### What you will do
Each line of the entries that contains the word "Workspace" adds one. Reply with the resulting number only.

### Source material
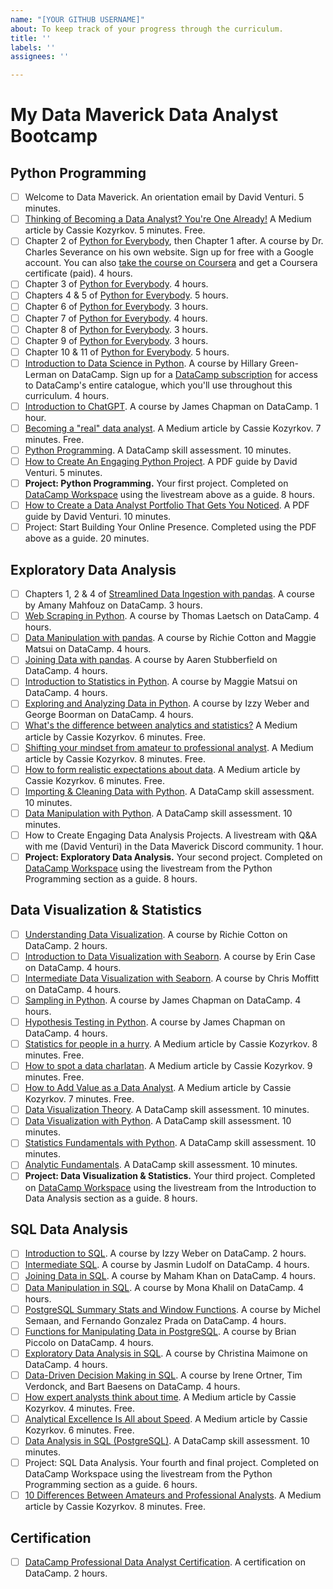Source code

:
 ```yaml
---
name: "[YOUR GITHUB USERNAME]"
about: To keep track of your progress through the curriculum.
title: ''
labels: ''
assignees: ''

---
```


# My Data Maverick Data Analyst Bootcamp

## Python Programming

- [ ] Welcome to Data Maverick. An orientation email by David Venturi. 5 minutes.
- [ ] [Thinking of Becoming a Data Analyst? You're One Already!](https://towardsdatascience.com/thinking-of-becoming-a-data-analyst-youre-already-one-5773b63ae83b) A Medium article by Cassie Kozyrkov. 5 minutes. Free.
- [ ] Chapter 2 of [Python for Everybody](https://www.py4e.com/), then Chapter 1 after. A course by Dr. Charles Severance on his own website. Sign up for free with a Google account. You can also [take the course on Coursera](https://imp.i384100.net/python-for-everybody-davidanalyst) and get a Coursera certificate (paid). 4 hours.
- [ ] Chapter 3 of [Python for Everybody](https://www.py4e.com/). 4 hours.
- [ ] Chapters 4 & 5 of [Python for Everybody](https://www.py4e.com/). 5 hours.
- [ ] Chapter 6 of [Python for Everybody](https://www.py4e.com/). 3 hours.
- [ ] Chapter 7 of [Python for Everybody](https://www.py4e.com/). 4 hours.
- [ ] Chapter 8 of [Python for Everybody](https://www.py4e.com/). 3 hours.
- [ ] Chapter 9 of [Python for Everybody](https://www.py4e.com/). 3 hours.
- [ ] Chapter 10 & 11 of [Python for Everybody](https://www.py4e.com/). 5 hours.
- [ ] [Introduction to Data Science in Python](https://datacamp.pxf.io/7mRY5Y). A course by Hillary Green-Lerman on DataCamp. Sign up for a [DataCamp subscription](https://datacamp.pxf.io/x9V1Ex) for access to DataCamp's entire catalogue, which you'll use throughout this curriculum. 4 hours.
- [ ] [Introduction to ChatGPT](https://datacamp.pxf.io/NkKgbN). A course by James Chapman on DataCamp. 1 hour.
- [ ] [Becoming a "real" data analyst](https://towardsdatascience.com/becoming-a-real-data-analyst-dcaf5f48bc34). A Medium article by Cassie Kozyrkov. 7 minutes. Free.
- [ ] [Python Programming](https://datacamp.pxf.io/x9V1kx). A DataCamp skill assessment. 10 minutes.
- [ ] [How to Create An Engaging Python Project](https://github.com/datamaverickhq/python-project-guide/blob/main/python_project_guide.pdf). A PDF guide by David Venturi. 5 minutes.
- [ ] **Project: Python Programming.** Your first project. Completed on [DataCamp Workspace](https://datacamp.pxf.io/YgErze) using the livestream above as a guide. 8 hours.
- [ ] [How to Create a Data Analyst Portfolio That Gets You Noticed](https://github.com/datamaverickhq/portfolio-guide). A PDF guide by David Venturi. 10 minutes.
- [ ] Project: Start Building Your Online Presence. Completed using the PDF above as a guide. 20 minutes.

## Exploratory Data Analysis

- [ ] Chapters 1, 2 & 4 of [Streamlined Data Ingestion with pandas](https://datacamp.pxf.io/e4ym11). A course by Amany Mahfouz on DataCamp. 3 hours.
- [ ] [Web Scraping in Python](https://datacamp.pxf.io/qn5Pzg). A course by Thomas Laetsch on DataCamp. 4 hours.
- [ ] [Data Manipulation with pandas](https://datacamp.pxf.io/DV94yb). A course by Richie Cotton and Maggie Matsui on DataCamp. 4 hours.
- [ ] [Joining Data with pandas](https://datacamp.pxf.io/9W4KLE). A course by Aaren Stubberfield on DataCamp. 4 hours.
- [ ] [Introduction to Statistics in Python](https://datacamp.pxf.io/kjDxOV). A course by Maggie Matsui on DataCamp. 4 hours.
- [ ] [Exploring and Analyzing Data in Python](https://datacamp.pxf.io/e4ym1Q). A course by Izzy Weber and George Boorman on DataCamp. 4 hours.
- [ ] [What's the difference between analytics and statistics?](https://towardsdatascience.com/whats-the-difference-between-analytics-and-statistics-cd35d457e17) A Medium article by Cassie Kozyrkov. 6 minutes. Free.
- [ ] [Shifting your mindset from amateur to professional analyst](https://towardsdatascience.com/shifting-your-mindset-from-amateur-to-professional-analyst-61383f913408). A Medium article by Cassie Kozyrkov. 8 minutes. Free.
- [ ] [How to form realistic expectations about data](https://towardsdatascience.com/how-to-form-realistic-expectations-about-data-622e85ab62cb). A Medium article by Cassie Kozyrkov. 6 minutes. Free.
- [ ] [Importing & Cleaning Data with Python](https://datacamp.pxf.io/kjDx4V). A DataCamp skill assessment. 10 minutes.
- [ ] [Data Manipulation with Python](https://datacamp.pxf.io/15n4Gz). A DataCamp skill assessment. 10 minutes.
- [ ] How to Create Engaging Data Analysis Projects. A  livestream with Q&A with me (David Venturi) in the Data Maverick Discord community. 1 hour.
- [ ] **Project: Exploratory Data Analysis.** Your second project. Completed on [DataCamp Workspace](https://datacamp.pxf.io/YgErze) using the livestream from the Python Programming section as a guide. 8 hours.

## Data Visualization & Statistics

- [ ] [Understanding Data Visualization](https://datacamp.pxf.io/JreDkv). A course by Richie Cotton on DataCamp. 2 hours.
- [ ] [Introduction to Data Visualization with Seaborn](https://datacamp.pxf.io/Xx0J43). A course by Erin Case on DataCamp. 4 hours.
- [ ] [Intermediate Data Visualization with Seaborn](https://datacamp.pxf.io/WDWVOe). A course by Chris Moffitt on DataCamp. 4 hours.
- [ ] [Sampling in Python](https://datacamp.pxf.io/Ear40D). A course by James Chapman on DataCamp. 4 hours.
- [ ] [Hypothesis Testing in Python](https://datacamp.pxf.io/b34nkM). A course by James Chapman on DataCamp. 4 hours.
- [ ] [Statistics for people in a hurry](https://towardsdatascience.com/statistics-for-people-in-a-hurry-a9613c0ed0b). A Medium article by Cassie Kozyrkov. 8 minutes. Free.
- [ ] [How to spot a data charlatan](https://towardsdatascience.com/how-to-spot-a-data-charlatan-85785c991433). A Medium article by Cassie Kozyrkov. 9 minutes. Free.
- [ ] [How to Add Value as a Data Analyst](https://towardsdatascience.com/how-to-add-value-as-a-data-analyst-8a6ae900b82a). A Medium article by Cassie Kozyrkov. 7 minutes. Free.
- [ ] [Data Visualization Theory](https://datacamp.pxf.io/4eO4a3). A DataCamp skill assessment. 10 minutes.
- [ ] [Data Visualization with Python](https://datacamp.pxf.io/2rb4RA). A DataCamp skill assessment. 10 minutes.
- [ ] [Statistics Fundamentals with Python](https://datacamp.pxf.io/NK1jG1). A DataCamp skill assessment. 10 minutes.
- [ ] [Analytic Fundamentals](https://datacamp.pxf.io/YgEZVr). A DataCamp skill assessment. 10 minutes.
- [ ] **Project: Data Visualization & Statistics.** Your third project. Completed on [DataCamp Workspace](https://datacamp.pxf.io/YgErze) using the livestream from the Introduction to Data Analysis section as a guide. 8 hours.

## SQL Data Analysis

- [ ] [Introduction to SQL](https://datacamp.pxf.io/Xx0JYG). A course by Izzy Weber on DataCamp. 2 hours.
- [ ] [Intermediate SQL](https://datacamp.pxf.io/BXm40B). A course by Jasmin Ludolf on DataCamp. 4 hours.
- [ ] [Joining Data in SQL](https://datacamp.pxf.io/zNaWe7). A course by Maham Khan on DataCamp. 4 hours.
- [ ] [Data Manipulation in SQL](https://datacamp.pxf.io/0ZJbxL). A course by Mona Khalil on DataCamp. 4 hours.
- [ ] [PostgreSQL Summary Stats and Window Functions](https://datacamp.pxf.io/EKakzn). A course by Michel Semaan, and Fernando Gonzalez Prada on DataCamp. 4 hours.
- [ ] [Functions for Manipulating Data in PostgreSQL](https://datacamp.pxf.io/nL1aRa). A course by Brian Piccolo on DataCamp. 4 hours.
- [ ] [Exploratory Data Analysis in SQL](https://datacamp.pxf.io/ba3LD6). A course by Christina Maimone on DataCamp. 4 hours.
- [ ] [Data-Driven Decision Making in SQL](https://datacamp.pxf.io/6ebvP3). A course by Irene Ortner, Tim Verdonck, and Bart Baesens on DataCamp. 4 hours.
- [ ] [How expert analysts think about time](https://towardsdatascience.com/how-expert-analysts-think-about-time-6ae59573fe64). A Medium article by Cassie Kozyrkov. 4 minutes. Free.
- [ ] [Analytical Excellence Is All about Speed](https://towardsdatascience.com/analytical-excellence-is-all-about-speed-6881c848c09c). A Medium article by Cassie Kozyrkov. 6 minutes. Free.
- [ ] [Data Analysis in SQL (PostgreSQL)](https://datacamp.pxf.io/ORVPrZ). A DataCamp skill assessment. 10 minutes.
- [ ] Project: SQL Data Analysis. Your fourth and final project. Completed on DataCamp Workspace using the livestream from the Python Programming section as a guide. 6 hours.
- [ ] [10 Differences Between Amateurs and Professional Analysts](https://towardsdatascience.com/10-differences-between-amateurs-and-professional-analysts-3a1be1a06a4d). A Medium article by Cassie Kozyrkov. 8 minutes. Free.

## Certification

- [ ] [DataCamp Professional Data Analyst Certification](https://datacamp.pxf.io/4Pe3WG). A certification on DataCamp. 2 hours.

### Response
4